(Stored items from a collection)
□ □ □ □

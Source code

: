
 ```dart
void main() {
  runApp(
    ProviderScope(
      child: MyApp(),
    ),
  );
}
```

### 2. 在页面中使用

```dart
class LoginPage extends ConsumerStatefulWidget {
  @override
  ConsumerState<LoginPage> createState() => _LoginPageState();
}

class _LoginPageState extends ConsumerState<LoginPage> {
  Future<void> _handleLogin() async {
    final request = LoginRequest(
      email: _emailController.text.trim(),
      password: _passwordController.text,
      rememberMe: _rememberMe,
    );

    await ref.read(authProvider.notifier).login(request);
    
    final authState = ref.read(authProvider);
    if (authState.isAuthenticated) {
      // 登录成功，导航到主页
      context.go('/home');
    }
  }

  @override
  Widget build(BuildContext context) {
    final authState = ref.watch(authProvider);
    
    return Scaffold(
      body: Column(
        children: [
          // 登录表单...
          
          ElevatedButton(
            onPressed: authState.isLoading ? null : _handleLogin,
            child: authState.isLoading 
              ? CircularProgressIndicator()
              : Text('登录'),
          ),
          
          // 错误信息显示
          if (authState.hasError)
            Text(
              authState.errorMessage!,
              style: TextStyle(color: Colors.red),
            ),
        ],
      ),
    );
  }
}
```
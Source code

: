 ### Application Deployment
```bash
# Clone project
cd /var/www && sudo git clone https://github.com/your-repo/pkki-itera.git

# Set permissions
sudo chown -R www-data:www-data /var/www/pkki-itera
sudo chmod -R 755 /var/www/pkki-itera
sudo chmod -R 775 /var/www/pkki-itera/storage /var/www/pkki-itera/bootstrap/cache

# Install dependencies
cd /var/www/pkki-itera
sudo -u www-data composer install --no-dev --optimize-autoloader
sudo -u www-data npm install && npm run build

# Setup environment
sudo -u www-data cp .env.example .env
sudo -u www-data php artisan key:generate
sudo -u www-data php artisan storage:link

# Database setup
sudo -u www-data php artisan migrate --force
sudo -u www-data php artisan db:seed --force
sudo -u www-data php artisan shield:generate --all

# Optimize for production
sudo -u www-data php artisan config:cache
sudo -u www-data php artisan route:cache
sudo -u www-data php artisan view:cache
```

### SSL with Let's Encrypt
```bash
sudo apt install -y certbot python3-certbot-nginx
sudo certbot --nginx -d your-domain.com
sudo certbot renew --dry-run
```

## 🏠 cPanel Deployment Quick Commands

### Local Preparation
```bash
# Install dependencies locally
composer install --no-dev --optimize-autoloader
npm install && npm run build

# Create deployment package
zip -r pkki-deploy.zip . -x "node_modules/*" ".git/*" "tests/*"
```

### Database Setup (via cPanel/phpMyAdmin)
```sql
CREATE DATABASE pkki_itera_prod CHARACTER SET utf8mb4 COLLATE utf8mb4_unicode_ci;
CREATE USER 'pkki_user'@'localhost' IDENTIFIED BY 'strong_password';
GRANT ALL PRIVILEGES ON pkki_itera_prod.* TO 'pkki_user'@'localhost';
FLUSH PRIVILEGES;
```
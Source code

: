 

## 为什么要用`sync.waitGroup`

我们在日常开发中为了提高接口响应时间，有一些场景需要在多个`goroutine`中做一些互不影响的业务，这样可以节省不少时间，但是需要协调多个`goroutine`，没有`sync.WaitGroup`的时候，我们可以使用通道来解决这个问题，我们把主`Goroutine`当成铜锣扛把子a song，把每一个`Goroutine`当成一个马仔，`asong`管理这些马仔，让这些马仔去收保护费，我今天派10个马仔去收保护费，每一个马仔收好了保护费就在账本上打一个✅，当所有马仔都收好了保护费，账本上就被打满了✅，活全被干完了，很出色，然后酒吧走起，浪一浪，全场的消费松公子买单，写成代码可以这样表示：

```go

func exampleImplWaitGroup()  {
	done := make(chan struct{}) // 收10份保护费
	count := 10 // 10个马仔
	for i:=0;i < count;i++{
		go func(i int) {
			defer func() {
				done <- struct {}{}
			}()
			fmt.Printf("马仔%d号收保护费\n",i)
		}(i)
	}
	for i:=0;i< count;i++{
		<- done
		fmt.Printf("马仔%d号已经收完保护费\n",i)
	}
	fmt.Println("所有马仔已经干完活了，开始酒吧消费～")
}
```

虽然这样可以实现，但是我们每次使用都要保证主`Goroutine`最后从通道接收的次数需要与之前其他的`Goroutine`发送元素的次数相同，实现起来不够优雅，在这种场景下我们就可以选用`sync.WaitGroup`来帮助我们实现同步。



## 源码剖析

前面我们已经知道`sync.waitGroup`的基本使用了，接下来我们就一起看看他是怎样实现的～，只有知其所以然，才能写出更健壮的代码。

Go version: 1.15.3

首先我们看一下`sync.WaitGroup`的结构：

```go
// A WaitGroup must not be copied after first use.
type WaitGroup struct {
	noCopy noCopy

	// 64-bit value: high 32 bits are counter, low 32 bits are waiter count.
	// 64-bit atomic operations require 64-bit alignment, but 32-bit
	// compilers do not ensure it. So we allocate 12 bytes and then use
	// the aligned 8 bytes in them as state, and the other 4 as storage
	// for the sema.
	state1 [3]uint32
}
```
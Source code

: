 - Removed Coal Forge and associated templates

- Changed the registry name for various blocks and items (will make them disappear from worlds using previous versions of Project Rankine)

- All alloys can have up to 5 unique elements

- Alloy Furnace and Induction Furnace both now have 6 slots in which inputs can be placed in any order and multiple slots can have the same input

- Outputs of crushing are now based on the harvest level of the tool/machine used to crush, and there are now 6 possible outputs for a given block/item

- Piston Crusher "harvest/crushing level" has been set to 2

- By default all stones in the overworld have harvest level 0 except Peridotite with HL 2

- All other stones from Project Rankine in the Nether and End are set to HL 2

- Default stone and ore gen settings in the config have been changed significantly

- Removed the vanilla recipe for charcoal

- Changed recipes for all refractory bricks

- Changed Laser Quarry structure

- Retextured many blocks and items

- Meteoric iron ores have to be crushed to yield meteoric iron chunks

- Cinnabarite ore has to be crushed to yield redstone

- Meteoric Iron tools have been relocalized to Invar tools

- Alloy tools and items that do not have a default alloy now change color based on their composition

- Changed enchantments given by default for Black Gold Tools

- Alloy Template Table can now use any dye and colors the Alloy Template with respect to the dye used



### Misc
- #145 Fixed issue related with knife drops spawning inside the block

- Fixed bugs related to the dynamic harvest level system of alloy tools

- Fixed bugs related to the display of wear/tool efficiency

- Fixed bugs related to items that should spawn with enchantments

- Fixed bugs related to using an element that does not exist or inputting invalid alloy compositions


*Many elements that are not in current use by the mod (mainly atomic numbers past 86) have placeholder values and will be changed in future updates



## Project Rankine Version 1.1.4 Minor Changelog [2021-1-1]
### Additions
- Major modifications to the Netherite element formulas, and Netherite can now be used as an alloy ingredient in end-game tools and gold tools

□ □ □ □

- **TASK STATEMENT**:
Each line of the data that contains "bugs" belongs in the answer.

- **WRITTEN SOLUTION**:
- Fixed bugs related to the dynamic harvest level system of alloy tools
- Fixed bugs related to the display of wear/tool efficiency
- Fixed bugs related to items that should spawn with enchantments
- Fixed bugs related to using an element that does not exist or inputting invalid alloy compositions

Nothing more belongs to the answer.